Apparently, two men on the street had begun fighting.
“I guess black lives don’t matter, huh,” shouts someone on a bullhorn. The camera jumps off Brother First and onto the fight, and in a split second, police officers are pulling the men apart and forcing one to the ground.
“One woman was hollering out from across the street at the cops, ‘Don't kill him!’” Preston recalls. The officers eventually let the men go without charges, and the open mic crowd reassembled, shaken by how quickly the situation had escalated. “Some people looked kind of flustered, because of witnessing the police do what they did,” Preston says later. “But I think it showed people why we need to be there. That’s what the corner sees, you know.”
What the corner sees is often the topic of performances at Church on the 9. On August 8, artists tackle prison abolition, police brutality, the water in Flint, gang violence, homophobia, racism, and depression. The words are heavy and the descriptions grim, but the dark mood is broken by frequent bursts of lightness.
The group sings “Happy Birthday” to a woman in a tiara who ends up rapping. Tweak the RBG—radical black girl—gets the crowd clapping for a chant: “One day / we will / be free.”
Also known as Jasamine Harris, the 22-year-old Tweak has been at Church on the 9 since the beginning. She grew up down the street and started rapping at six. “I used to be on 79th literally every day all day, rapping to the guys on the block,” she says. “Growing up, my platform was the block. There wasn’t resources in the hood where I was at—nothing to record music, write music, nothing of that nature. So all I had was beats and writing, and rapping for the people on the block. Rapping they ears off.”

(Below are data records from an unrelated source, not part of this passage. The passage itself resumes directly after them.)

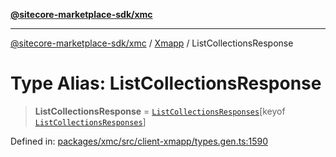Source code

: [**@sitecore-marketplace-sdk/xmc**](../../../../README.md)

***

[@sitecore-marketplace-sdk/xmc](../../../../README.md) / [Xmapp](../README.md) / ListCollectionsResponse

# Type Alias: ListCollectionsResponse

> **ListCollectionsResponse** = [`ListCollectionsResponses`](ListCollectionsResponses.md)\[keyof [`ListCollectionsResponses`](ListCollectionsResponses.md)\]

Defined in: [packages/xmc/src/client-xmapp/types.gen.ts:1590](https://github.com/Sitecore/marketplace-sdk/blob/main/packages/xmc/src/client-xmapp/types.gen.ts#L1590)
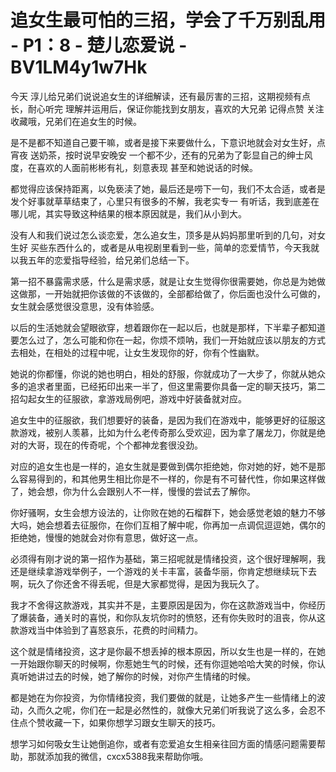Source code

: # 追女生最可怕的三招，学会了千万别乱用 - P1：8 - 楚儿恋爱说 - BV1LM4y1w7Hk

今天 淳儿给兄弟们说说追女生的详细解读，还有最厉害的三招，这期视频有点长，耐心听完 理解并运用后，保证你能找到女朋友，喜欢的大兄弟 记得点赞 关注 收藏哦，兄弟们在追女生的时候。

是不是都不知道自己要干嘛，或者是接下来要做什么，下意识地就会对女生好，点宵夜 送奶茶，按时说早安晚安 一个都不少，还有的兄弟为了彰显自己的绅士风度，在喜欢的人面前彬彬有礼，刻意表现 甚至和她说话的时候。

都觉得应该保持距离，以免亵渎了她，最后还是唠下一句，我们不太合适，或者是发个好事就草草结束了，心里只有很多的不解，我老实专一 有听话，我到底差在哪儿呢，其实导致这种结果的根本原因就是，我们从小到大。

没有人和我们说过怎么谈恋爱，怎么追女生，顶多是从妈妈那里听到的几句，对女生好 买些东西什么的，或者是从电视剧里看到一些，简单的恋爱情节，今天我就以我五年的恋爱指导经验，给兄弟们总结一下。

第一招不暴露需求感，什么是需求感，就是让女生觉得你很需要她，你总是为她做这做那，一开始就把你该做的不该做的，全部都给做了，你后面也没什么可做的，女生就会感觉很没意思，没有体验感。

以后的生活她就会望眼欲穿，想着跟你在一起以后，也就是那样，下半辈子都知道要怎么过了，怎么可能和你在一起，你烦不烦呐，我们一开始就应该以朋友的方式去相处，在相处的过程中呢，让女生发现你的好，你有个性幽默。

她说的你都懂，你说的她也明白，相处的舒服，你就成功了一大步了，你就从她众多的追求者里面，已经拓印出来一半了，但这里需要你具备一定的聊天技巧，第二招勾起女生的征服欲，拿游戏局例吧，游戏中好装备就对应。

追女生中的征服欲，我们想要好的装备，是因为我们在游戏中，能够更好的征服这款游戏，被别人羡慕，比如为什么老传奇那么受欢迎，因为拿了屠龙刀，你就是绝对的大哥，现在的传奇呢，个个都神龙套很没劲。

对应的追女生也是一样的，追女生就是要做到偶尔拒绝她，你对她的好，她不是那么容易得到的，和其他男生相比你是不一样的，你是有不可替代性，你如果这样做了，她会想，你为什么会跟别人不一样，慢慢的尝试去了解你。

你好骚啊，女生会想方设法的，让你败在她的石榴群下，她会感觉老娘的魅力不够大吗，她会想着去征服你，在你们互相了解中呢，你再加一点调侃逗逗她，偶尔的拒绝她，慢慢的她就会对你有意思，做好这一点。

必须得有刚才说的第一招作为基础，第三招呢就是情绪投资，这个很好理解啊，我还是继续拿游戏举例子，一个游戏的关卡丰富，装备华丽，你肯定想继续玩下去啊，玩久了你还舍不得丢呢，但是大家都觉得，是因为我玩久了。

我才不舍得这款游戏，其实并不是，主要原因是因为，你在这款游戏当中，你经历了爆装备，通关时的喜悦，和你队友坑你时的愤怒，还有你失败时的沮丧，你从这款游戏当中体验到了喜怒哀乐，花费的时间精力。

这个就是情绪投资，这才是你最不想丢掉的根本原因，所以女生也是一样的，在她一开始跟你聊天的时候啊，你惹她生气的时候，还有你逗她哈哈大笑的时候，你认真听她讲过去的时候，她了解你的时候，对你产生情绪的时候。

都是她在为你投资，为你情绪投资，我们要做的就是，让她多产生一些情绪上的波动，久而久之呢，你们在一起是必然性的，就像大兄弟们听我说了这么多，会忍不住点个赞收藏一下，如果你想学习跟女生聊天的技巧。

想学习如何吸女生让她倒追你，或者有恋爱追女生相亲往回方面的情感问题需要帮助，那就添加我的微信，cxcx5388我来帮助你哦。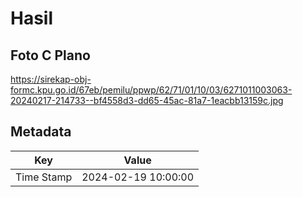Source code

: # Hasil

## Foto C Plano

https://sirekap-obj-formc.kpu.go.id/67eb/pemilu/ppwp/62/71/01/10/03/6271011003063-20240217-214733--bf4558d3-dd65-45ac-81a7-1eacbb13159c.jpg


## Metadata

| Key        | Value               |
| ---------- | ------------------- |
| Time Stamp | 2024-02-19 10:00:00 |



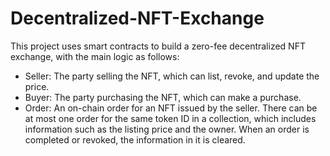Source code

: # Decentralized-NFT-Exchange
This project uses smart contracts to build a zero-fee decentralized NFT exchange, with the main logic as follows:
- Seller: The party selling the NFT, which can list, revoke, and update the price.
- Buyer: The party purchasing the NFT, which can make a purchase.
- Order: An on-chain order for an NFT issued by the seller. There can be at most one order for the same token ID in a collection, which includes information such as the listing price and the owner. When an order is completed or revoked, the information in it is cleared.
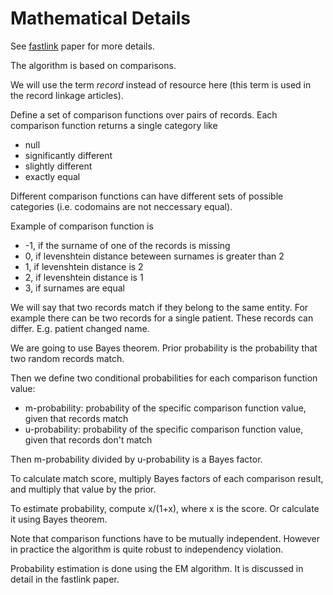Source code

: # Mathematical Details

See [fastlink](https://imai.fas.harvard.edu/research/files/linkage.pdf) paper for more details.

The algorithm is based on comparisons.

We will use the term _record_ instead of resource here (this term is used in the record linkage articles).

Define a set of comparison functions over pairs of records. Each comparison function returns a single category like

* null
* significantly different
* slightly different
* exactly equal

Different comparison functions can have different sets of possible categories (i.e. codomains are not neccessary equal).

Example of comparison function is

* \-1, if the surname of one of the records is missing
* 0, if levenshtein distance beteween surnames is greater than 2
* 1, if levenshtein distance is 2
* 2, if levenshtein distance is 1
* 3, if surnames are equal

We will say that two records match if they belong to the same entity. For example there can be two records for a single patient. These records can differ. E.g. patient changed name.

We are going to use Bayes theorem. Prior probability is the probability that two random records match.

Then we define two conditional probabilities for each comparison function value:

* m-probability: probability of the specific comparison function value, given that records match
* u-probability: probability of the specific comparison function value, given that records don't match

Then m-probability divided by u-probability is a Bayes factor.

To calculate match score, multiply Bayes factors of each comparison result, and multiply that value by the prior.

To estimate probability, compute x/(1+x), where x is the score. Or calculate it using Bayes theorem.

Note that comparison functions have to be mutually independent. However in practice the algorithm is quite robust to independency violation.

Probability estimation is done using the EM algorithm. It is discussed in detail in the fastlink paper.
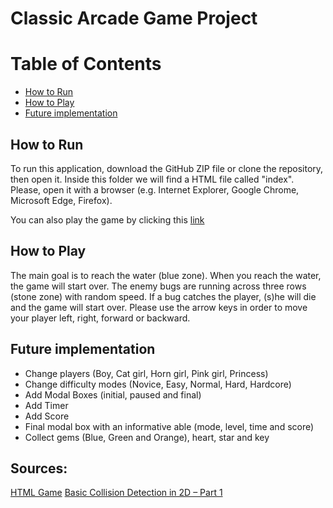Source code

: # Classic Arcade Game Project

# Table of Contents

* [How to Run](#run)
* [How to Play](#play)
* [Future implementation](future)

## How to Run
To run this application, download the GitHub ZIP file or clone the repository, then open it. Inside this folder we will find a HTML file called "index". Please, open it with a browser (e.g. Internet Explorer, Google Chrome, Microsoft Edge, Firefox).

You can also play the game by clicking this [link](https://murilomiranda.github.io/arcade_game/index.html)

## How to Play
The main goal is to reach the water (blue zone). When you reach the water, the game will start over. The enemy bugs are running across three rows (stone zone) with random speed. If a bug catches the player, (s)he will die and the game will start over. Please use the arrow keys in order to move your player left, right, forward or backward.


## Future implementation
- Change players (Boy, Cat girl, Horn girl, Pink girl, Princess)
- Change difficulty modes (Novice, Easy, Normal, Hard, Hardcore)
- Add Modal Boxes (initial, paused and final)
- Add Timer
- Add Score
- Final modal box with an informative able (mode, level, time and score)
- Collect gems (Blue, Green and Orange), heart, star and key

## Sources:
[HTML Game](https://www.w3schools.com/graphics/game_intro.asp)
[Basic Collision Detection in 2D – Part 1](http://devmag.org.za/2009/04/13/basic-collision-detection-in-2d-part-1/)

Just as another performer, Benjamin Hart, begins a story about watching a Marlon Riggs film and learning to vogue (“Essex Hemphill was reading a poem. I did not know I had stopped myself from moving this way"), dancing as he speaks, a white-haired woman in a red blazer and pearls runs up to the group—afraid, frantic.

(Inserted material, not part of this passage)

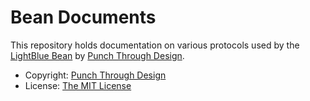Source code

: # Bean Documents

This repository holds documentation on various protocols used by the [LightBlue Bean](http://punchthrough.com/bean/) by [Punch Through Design](http://punchthrough.com).

* Copyright: [Punch Through Design](http://punchthrough.com)
* License: [The MIT License](http://opensource.org/licenses/MIT)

“Excuse me, excuse me,” she cries. “A man is following me and I’m scared of him.”
Once she has the circle’s attention she takes a moment to gather herself. She explains that a man wearing a red shirt had tried to push her against a wall, and that he's attacked her before.
The crowd pauses for a beat, unsure of what to do. Some look at Preston, waiting for an indication of how to respond. Some step forward to try to see the attacker. Those closest to the woman move toward her, protectively enclosing her in the circle.
Then Brother First whispers with Preston for a moment and puts his hand on the woman’s shoulder. He assures her that he’ll talk to the man and make sure she’s safe. He walks her home as Church on the 9 reassembles itself.
“That’s real. Some of our elders can’t even walk home,” says Preston. Then, to Hart: “But you go ahead now, brother."
Later, he reflects, “It's crazy to me how that’s the reality black women live through, walking our blocks. But I do feel good that she called on us to come and stop it. It shows you the type of community we're trying to build—that she felt enough confidence to come to us to do something.”
This report was published in collaboration with City Bureau, a Chicago-based journalism lab.